Apparently we did not miss the abstraction you propose, but maybe we've overlooked it. So one municipality can be modeled by different spatio-temporal slices? Or is a municipality a specialization of a spatio-temporal slice?

Extra concern: do we need to distract general users (historians) with parts of this discussion or can it stay in the background? The simplicity of one uri for one municipality in time is one of the big strengths, I think.

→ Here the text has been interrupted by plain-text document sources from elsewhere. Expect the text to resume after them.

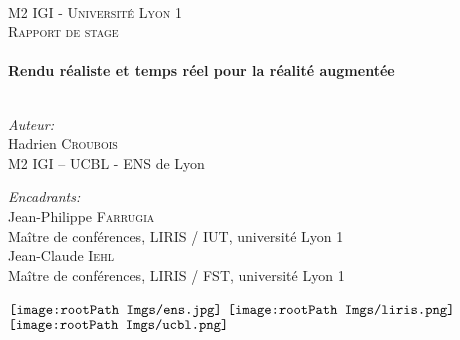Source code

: \documentclass[10pt,a4paper,twoside, twocolumn]{report}
\newcommand*{\rootPath}{../}
\begin{document}
\begin{titlepage}
\begin{center}
		
	~\\[3.0cm]
	
	\textsc{\LARGE M2 IGI - Université Lyon 1}\\[1.5cm]
	\textsc{\Large Rapport de stage}\\[1.5cm]
	
	\HRule \\[0.4cm]
	{ \huge \bfseries Rendu réaliste et temps réel pour la réalité augmentée \\[0.4cm] }
	\HRule \\[1.5cm]

	\begin{minipage}[t]{0.4\textwidth}
	\begin{flushleft}
			\large \emph{Auteur:}\\[0.2cm]
			\large Hadrien \textsc{Croubois}\\
			\small M2 IGI -- UCBL - ENS de Lyon
	\end{flushleft}
	\end{minipage}
	\begin{minipage}[t]{0.5\textwidth}
	\begin{flushright}
			\large \emph{Encadrants:} \\[0.2cm]
			\large Jean-Philippe \textsc{Farrugia}\\
			\small Maître de conférences, LIRIS / IUT, université Lyon 1\\[0.2cm]
			\large Jean-Claude \textsc{Iehl}\\
			\small Maître de conférences, LIRIS / FST, université Lyon 1\\[0.2cm]
			\small
	\end{flushright}
	\end{minipage}

	\vfill

	\begin{minipage}{\textwidth}
	\begin{center}
		$\vcenter{\hbox{\texttt{[image: \\rootPath Imgs/ens.jpg]}}}$
		\hspace*{2cm}
		$\vcenter{\hbox{\texttt{[image: \\rootPath Imgs/liris.png]}}}$
		\hspace*{2cm}
		$\vcenter{\hbox{\texttt{[image: \\rootPath Imgs/ucbl.png]}}}$
	\end{center}
	\end{minipage}
\end{center}
\end{titlepage}
\end{document}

wouterbeek commented 7 years ago

Thanks for the feedback. I do not doubt that municipalities are use in law, everyday life, etc. The problem that I want to solve is that the definition of a municipality is unknown, at least to me. It would be great if we could include this definition into the dataset itself. Moreover, if we have the definition we can check whether all instances in the data follow this definition (quality control step).

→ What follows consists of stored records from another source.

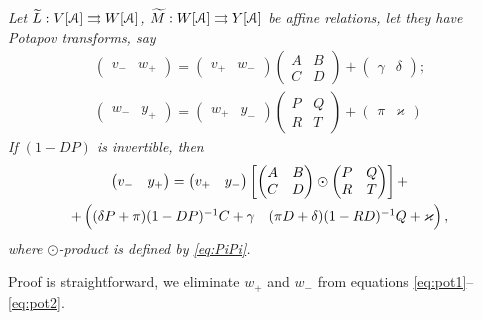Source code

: \documentclass[]{amsart}
\def\kappa{\varkappa}
\def\cA{\EuScript A}
\def\R {{\mathbb R }}
\def\C {{\mathbb C }}
\def\wt{\widetilde}
\def\sm{\smallskip}
\begin{document}
{\it 
Let $\wt L:V[\cA]\tto W[\cA]$, $\wt M:W[\cA]\tto Y[\cA]$
be affine relations, let they have Potapov transforms,
say
\begin{align}
\begin{pmatrix}
v_-& w_+
\end{pmatrix}=
\begin{pmatrix}
v_+& w_-
\end{pmatrix}
\begin{pmatrix}
A&B\\C&D\end{pmatrix}+
\begin{pmatrix}\gamma&\delta
\end{pmatrix};
\label{eq:pot1}
\\
\begin{pmatrix}
w_-& y_+
\end{pmatrix}=
\begin{pmatrix}
w_+& y_-
\end{pmatrix}
\begin{pmatrix}
P&Q\\R&T
\end{pmatrix}+
\begin{pmatrix}
\pi&\kappa
\end{pmatrix}
\label{eq:pot2}
\end{align}
If $(1-DP)$ is invertible, then
\begin{multline}
\begin{pmatrix}
v_-& y_+
\end{pmatrix}=\begin{pmatrix}
v_+& y_-
\end{pmatrix} \left[ \begin{pmatrix}
			A&B\\C&D
		\end{pmatrix} \odot 	\begin{pmatrix}
			P&Q\\R&T
		\end{pmatrix}\right]
		+\\+
		\begin{pmatrix}(\delta P+\pi)(1-DP)^{-1}C+\gamma
		&(\pi D+\delta) (1-RD)^{-1}Q+\kappa\vphantom{\Bigl|}
		\end{pmatrix},
		\label{eq:affine-product}
\end{multline}
where $\odot$-product is defined by \eqref{eq:PiPi}.}

\sm

Proof is straightforward, we eliminate $w_+$ and $w_-$ from 
equations \eqref{eq:pot1}--\eqref{eq:pot2}.
\end{document}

PS: I've changed the topic of this issue to reflect the adjusted aim.

ivozandhuis commented 7 years ago

It keeps growing in my head. Is your Time/Space-Slice the smallest unit that helps us define "gemeente" and "amco" and "name(uri)"? modelingtimespace

wouterbeek commented 7 years ago

@ivozandhuis Yes, your picture shows the situation how I initially understood it! My reasoning was that if the time/space slices are a representation of physical reality (plots of land + timespan), we can build a conceptual layer (based on naming conventions, law, etc) on top of that.

E.g., assuming we have the following space/time slices:

  1. polygon A from 1900 till 1910
  2. polygon B from 1905 till 1910
  3. multi-polygon A+B from 1910 till 1920
  4. polygon A from 1920 till 1925
  5. polygon B from 1920 till 1930

We can come up with the following conceptualizations:

There may be many more conceptualizations, depending on the use case. Three conceptualizations are already in wide use (gemeentegeschiedenis, Amco and CBS). I'm not sure whether these three conceptualization should be properties of the same resource or independent resources. IIUC they are not exactly the same, so we cannot model them as owl:sameAs of one another.

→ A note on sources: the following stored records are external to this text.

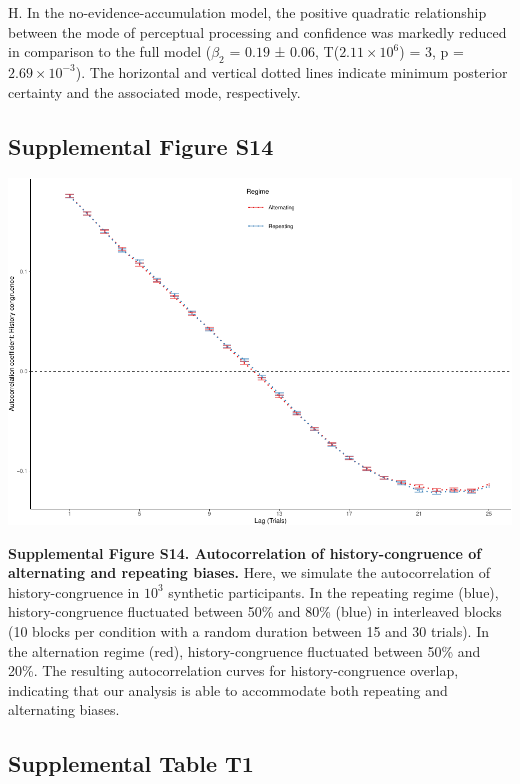 \documentclass[
]{article}
\begin{document}
H. In the no-evidence-accumulation model, the positive quadratic
relationship between the mode of perceptual processing and confidence
was markedly reduced in comparison to the full model (\(\beta_2\) =
\(0.19\) ± \(0.06\), T(\(\ensuremath{2.11\times 10^{6}}\)) = \(3\), p =
\(\ensuremath{2.69\times 10^{-3}}\)). The horizontal and vertical dotted
lines indicate minimum posterior certainty and the associated mode,
respectively.

\newpage

\hypertarget{supplemental-figure-s14}{%
\subsection{Supplemental Figure S14}\label{supplemental-figure-s14}}

\includegraphics{modes_mouse_rev1b_files/figure-latex/Supplemental_Figure_S14-1.pdf}

\textbf{Supplemental Figure S14. Autocorrelation of history-congruence
of alternating and repeating biases.} Here, we simulate the
autocorrelation of history-congruence in \(\ensuremath{10^{3}}\)
synthetic participants. In the repeating regime (blue),
history-congruence fluctuated between 50\% and 80\% (blue) in
interleaved blocks (10 blocks per condition with a random duration
between 15 and 30 trials). In the alternation regime (red),
history-congruence fluctuated between 50\% and 20\%. The resulting
autocorrelation curves for history-congruence overlap, indicating that
our analysis is able to accommodate both repeating and alternating
biases.

\newpage

\hypertarget{supplemental-table-t1}{%
\subsection{Supplemental Table T1}\label{supplemental-table-t1}}
\end{document}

rlzijdeman commented 7 years ago

Do you mean you define the smallest areas we know off (kadaster areas) and then combine these into whatever ppl could a municipality? (which might be time-sensitive?)

-- Dr. R.L. Zijdeman Chief Data Officer / Senior Onderzoeker Chief Data Officer / Senior Researcher

international institute of social history

Postbus (PO Box) 2169 NL – 1000 CD Amsterdam

Cruquiusweg 31 NL – 1019 AT Amsterdam

T + 31(0)20 668 5866 iisg.amsterdam datalegend.nethttp://datalegend.net

On 15 Feb 2017, at 08:22, Wouter Beek notifications@github.com<mailto:notifications@github.com> wrote:

@ivozandhuishttps://github.com/ivozandhuis Yes, your picture shows the situation how I initially understood it! My reasoning was that if the time/space slices are a representation of physical reality (plots of land + timespan), we can build a conceptual layer (based on naming conventions, law, etc) on top of that.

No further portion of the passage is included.